Start of DATA EXTRACT
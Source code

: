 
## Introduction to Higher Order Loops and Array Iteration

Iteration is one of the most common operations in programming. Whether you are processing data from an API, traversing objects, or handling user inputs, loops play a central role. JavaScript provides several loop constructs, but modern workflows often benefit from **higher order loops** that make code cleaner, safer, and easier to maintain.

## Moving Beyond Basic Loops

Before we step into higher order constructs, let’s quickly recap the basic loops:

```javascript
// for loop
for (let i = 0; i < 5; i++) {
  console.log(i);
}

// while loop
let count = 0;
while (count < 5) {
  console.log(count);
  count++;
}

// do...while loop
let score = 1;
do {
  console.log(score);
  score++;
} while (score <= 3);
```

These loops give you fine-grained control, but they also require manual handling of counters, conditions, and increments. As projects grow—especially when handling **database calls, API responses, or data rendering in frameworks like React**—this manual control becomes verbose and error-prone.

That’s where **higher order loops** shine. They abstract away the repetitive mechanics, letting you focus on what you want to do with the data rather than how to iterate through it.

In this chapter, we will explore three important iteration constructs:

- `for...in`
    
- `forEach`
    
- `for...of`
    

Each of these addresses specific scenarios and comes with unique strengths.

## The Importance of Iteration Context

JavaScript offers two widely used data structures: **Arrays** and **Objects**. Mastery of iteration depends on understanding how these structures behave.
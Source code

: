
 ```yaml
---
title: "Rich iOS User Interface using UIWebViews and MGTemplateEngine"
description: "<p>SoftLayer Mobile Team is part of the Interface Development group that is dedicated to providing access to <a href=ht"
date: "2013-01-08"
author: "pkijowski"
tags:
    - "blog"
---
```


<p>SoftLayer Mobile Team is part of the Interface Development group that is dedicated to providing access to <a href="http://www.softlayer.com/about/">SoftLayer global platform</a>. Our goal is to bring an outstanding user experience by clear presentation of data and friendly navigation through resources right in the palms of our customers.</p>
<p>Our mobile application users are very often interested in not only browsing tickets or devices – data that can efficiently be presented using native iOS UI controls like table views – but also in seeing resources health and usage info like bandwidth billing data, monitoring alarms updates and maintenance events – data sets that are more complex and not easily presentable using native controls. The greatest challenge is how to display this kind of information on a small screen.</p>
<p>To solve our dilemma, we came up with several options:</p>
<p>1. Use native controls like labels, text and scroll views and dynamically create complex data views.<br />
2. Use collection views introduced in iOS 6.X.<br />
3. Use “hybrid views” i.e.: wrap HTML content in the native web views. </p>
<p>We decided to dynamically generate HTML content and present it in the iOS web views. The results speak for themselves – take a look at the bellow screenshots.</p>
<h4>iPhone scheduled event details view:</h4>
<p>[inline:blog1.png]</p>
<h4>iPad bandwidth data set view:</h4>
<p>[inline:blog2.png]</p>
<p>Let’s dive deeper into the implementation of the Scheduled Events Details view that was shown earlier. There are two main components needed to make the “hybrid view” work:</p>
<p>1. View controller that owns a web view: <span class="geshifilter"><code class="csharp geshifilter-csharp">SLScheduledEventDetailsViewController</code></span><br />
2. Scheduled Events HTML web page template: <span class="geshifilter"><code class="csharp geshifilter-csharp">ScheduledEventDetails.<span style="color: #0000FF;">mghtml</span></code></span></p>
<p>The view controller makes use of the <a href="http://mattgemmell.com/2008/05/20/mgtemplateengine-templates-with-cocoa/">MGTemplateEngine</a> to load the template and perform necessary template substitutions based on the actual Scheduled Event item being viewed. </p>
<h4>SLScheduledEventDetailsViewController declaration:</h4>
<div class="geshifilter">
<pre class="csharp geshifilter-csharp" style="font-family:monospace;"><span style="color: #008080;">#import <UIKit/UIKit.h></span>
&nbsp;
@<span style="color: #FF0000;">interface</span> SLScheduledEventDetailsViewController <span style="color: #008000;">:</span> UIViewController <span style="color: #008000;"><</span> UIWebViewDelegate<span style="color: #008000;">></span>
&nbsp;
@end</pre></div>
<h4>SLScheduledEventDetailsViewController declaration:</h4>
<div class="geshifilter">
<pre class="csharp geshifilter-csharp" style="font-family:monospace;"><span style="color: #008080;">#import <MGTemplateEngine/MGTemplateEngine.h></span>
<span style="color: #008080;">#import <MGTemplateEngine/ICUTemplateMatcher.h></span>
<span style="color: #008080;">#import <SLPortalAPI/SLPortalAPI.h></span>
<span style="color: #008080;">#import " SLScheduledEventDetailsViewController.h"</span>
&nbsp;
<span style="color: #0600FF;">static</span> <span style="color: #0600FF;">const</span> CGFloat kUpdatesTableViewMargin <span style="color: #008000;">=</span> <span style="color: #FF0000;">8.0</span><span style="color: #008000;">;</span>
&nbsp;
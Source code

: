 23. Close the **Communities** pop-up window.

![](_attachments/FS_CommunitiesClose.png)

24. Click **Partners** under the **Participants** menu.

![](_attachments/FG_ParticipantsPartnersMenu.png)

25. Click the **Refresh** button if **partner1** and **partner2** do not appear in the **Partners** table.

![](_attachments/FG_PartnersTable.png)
End of DATA EXTRACT
*ACTIVITY*
Which lines above hold the word "Team"? Copy each of them.

*WORKED SOLUTION*
description: "<p>SoftLayer Mobile Team is part of the Interface Development group that is dedicated to providing access to <a href=ht"
<p>SoftLayer Mobile Team is part of the Interface Development group that is dedicated to providing access to <a href="http://www.softlayer.com/about/">SoftLayer global platform</a>. Our goal is to bring an outstanding user experience by clear presentation of data and friendly navigation through resources right in the palms of our customers.</p>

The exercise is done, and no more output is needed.